BRIEF DESCRIPTION OF THE DRAWINGS
FIG. 1 is an isometric view showing components of the compressor
displaced axially from one another and arranged generally in the
order of assembly.
FIG. 2 is a cross section taken at a vertical plane through an
assembled compressor with certain elements deleted for the purpose
of clarity.
FIG. 3 is an isometric view showing the front face of the orbiting
ring, bushing and counterweight.
FIG. 4 is an isometric view showing the front face of the center
housing.
FIG. 5 is an isometric view showing the interior face of the rear
head.
FIGS. 6A-6H show operation of vanes, valves and the orbiting ring
of the rotary compressor at successive angular positions of the
crankshaft.
FIG. 7 is an isometric view showing components of another
embodiment of the compressor displaced axially from one another and
arranged generally in the order of assembly.
FIG. 8 is a cross section taken at a vertical plane through an
assembled compressor according to FIG. 7, with certain elements
deleted for the purpose of clarity.
FIG. 9 is a schematic view of the rear housing head and associated
components for intercooling according to the present invention.
FIG. 10 is a schematic view of the rear housing head and associated
components for gas separation according to the present
invention.
FIG. 11 is a top view of a wear plate which can be used on the rear
plate of the present invention.
DESCRIPTION OF THE PREFERRED EMBODIMENTS
Referring first to FIG. 1, the housing of a gas compressor includes
a front head 10, center housing 12, rear gasket 16 and rear head
18. These components and rear plate 14 are mutually connected by
passing tension bolts 20 through four aligned bolt holes formed in
each of the components and by engaging threads tapped in the rear
head. Dowel pins 22, 23 located within alignment holes 24, 25
establish and maintain the angular position of the front head
relative to the center housing. Dowel pins 26, 27 located within
holes 28, 29 in the rear face of the center housing, the rear plate
gasket and front face of the rear head establish and maintain the
angular relative position among these components.
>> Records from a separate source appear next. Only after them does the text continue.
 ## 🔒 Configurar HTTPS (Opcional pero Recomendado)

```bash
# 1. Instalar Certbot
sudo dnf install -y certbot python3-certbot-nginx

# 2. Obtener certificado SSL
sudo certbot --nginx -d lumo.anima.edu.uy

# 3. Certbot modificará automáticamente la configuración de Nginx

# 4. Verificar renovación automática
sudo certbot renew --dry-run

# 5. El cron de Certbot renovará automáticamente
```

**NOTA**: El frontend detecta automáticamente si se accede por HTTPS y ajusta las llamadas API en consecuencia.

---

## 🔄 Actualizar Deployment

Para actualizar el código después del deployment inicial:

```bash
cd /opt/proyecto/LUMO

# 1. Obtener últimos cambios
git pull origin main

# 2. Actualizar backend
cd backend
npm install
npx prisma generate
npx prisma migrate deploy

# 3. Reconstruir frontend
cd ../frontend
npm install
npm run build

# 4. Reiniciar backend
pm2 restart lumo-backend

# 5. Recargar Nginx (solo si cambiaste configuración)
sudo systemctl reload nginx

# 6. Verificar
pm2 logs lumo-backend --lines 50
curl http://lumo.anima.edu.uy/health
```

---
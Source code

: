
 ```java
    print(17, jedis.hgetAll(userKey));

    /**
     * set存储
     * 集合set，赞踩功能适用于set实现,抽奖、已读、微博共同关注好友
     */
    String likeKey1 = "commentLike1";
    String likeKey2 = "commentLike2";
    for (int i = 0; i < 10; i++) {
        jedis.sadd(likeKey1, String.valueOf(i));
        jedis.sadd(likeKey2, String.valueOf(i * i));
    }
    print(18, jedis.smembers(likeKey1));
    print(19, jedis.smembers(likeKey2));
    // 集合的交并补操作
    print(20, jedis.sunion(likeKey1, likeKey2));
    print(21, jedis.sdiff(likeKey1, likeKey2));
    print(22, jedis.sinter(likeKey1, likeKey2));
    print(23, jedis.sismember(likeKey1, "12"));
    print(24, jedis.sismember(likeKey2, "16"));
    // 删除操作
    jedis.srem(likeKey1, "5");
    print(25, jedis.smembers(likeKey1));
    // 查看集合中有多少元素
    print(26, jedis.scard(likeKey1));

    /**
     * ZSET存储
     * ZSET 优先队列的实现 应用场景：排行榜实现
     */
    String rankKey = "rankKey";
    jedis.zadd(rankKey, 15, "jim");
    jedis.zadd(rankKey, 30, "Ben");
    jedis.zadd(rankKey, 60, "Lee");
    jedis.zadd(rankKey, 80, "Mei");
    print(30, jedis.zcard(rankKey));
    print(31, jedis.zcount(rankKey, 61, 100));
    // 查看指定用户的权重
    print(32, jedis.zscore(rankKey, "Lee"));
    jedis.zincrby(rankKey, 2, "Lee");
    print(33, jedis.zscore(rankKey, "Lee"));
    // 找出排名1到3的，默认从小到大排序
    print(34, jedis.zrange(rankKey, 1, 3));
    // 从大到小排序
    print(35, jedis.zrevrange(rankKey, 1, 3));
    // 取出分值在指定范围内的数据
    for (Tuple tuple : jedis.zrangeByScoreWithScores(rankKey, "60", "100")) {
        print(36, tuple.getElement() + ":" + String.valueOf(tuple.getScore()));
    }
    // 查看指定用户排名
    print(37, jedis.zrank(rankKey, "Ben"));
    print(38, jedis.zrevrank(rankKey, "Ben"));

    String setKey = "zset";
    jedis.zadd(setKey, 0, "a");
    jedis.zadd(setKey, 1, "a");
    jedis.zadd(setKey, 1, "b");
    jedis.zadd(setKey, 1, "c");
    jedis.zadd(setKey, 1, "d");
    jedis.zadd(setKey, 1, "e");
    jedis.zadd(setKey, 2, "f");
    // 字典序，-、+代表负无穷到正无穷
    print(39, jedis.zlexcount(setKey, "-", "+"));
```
While dowel pins
are described for locating the components relative to one another,
other means for locating components are well within the knowledge
of one of ordinary skill in the art.
The front head includes a cylindrical bore 30 having a small
diameter sized to receive a hydraulic seal 32 and a larger diameter
sized to receive roller bearing 34. The bearing rotatably supports
a crankshaft 36, which includes a spline surface 38 for drivably
connecting the crankshaft to the sheave of a drivebelt assembly, a
cylindrical shoulder 40 fitted within the bearing concentric with
axis A--A, eccentric 42 having a cylindrical surface whose axis
B--B is offset radially from axis A--A, and a large cylindrical
surface 44 coaxial with A--A.
Referring next to FIG. 3, an orbiting ring 46 includes a
cylindrical outer surface 48 coaxial with B--B, a cylindrical boss
50 joined by a web 52 to the outer surface defines a central bore
54 concentric with axis B--B. Bushing 56 is fitted within bore 54
and rotatably supports eccentric 42 on the orbiting ring. Other
types of bearings are also possible for rotatably and axially
supporting the crankshaft and the orbiting ring.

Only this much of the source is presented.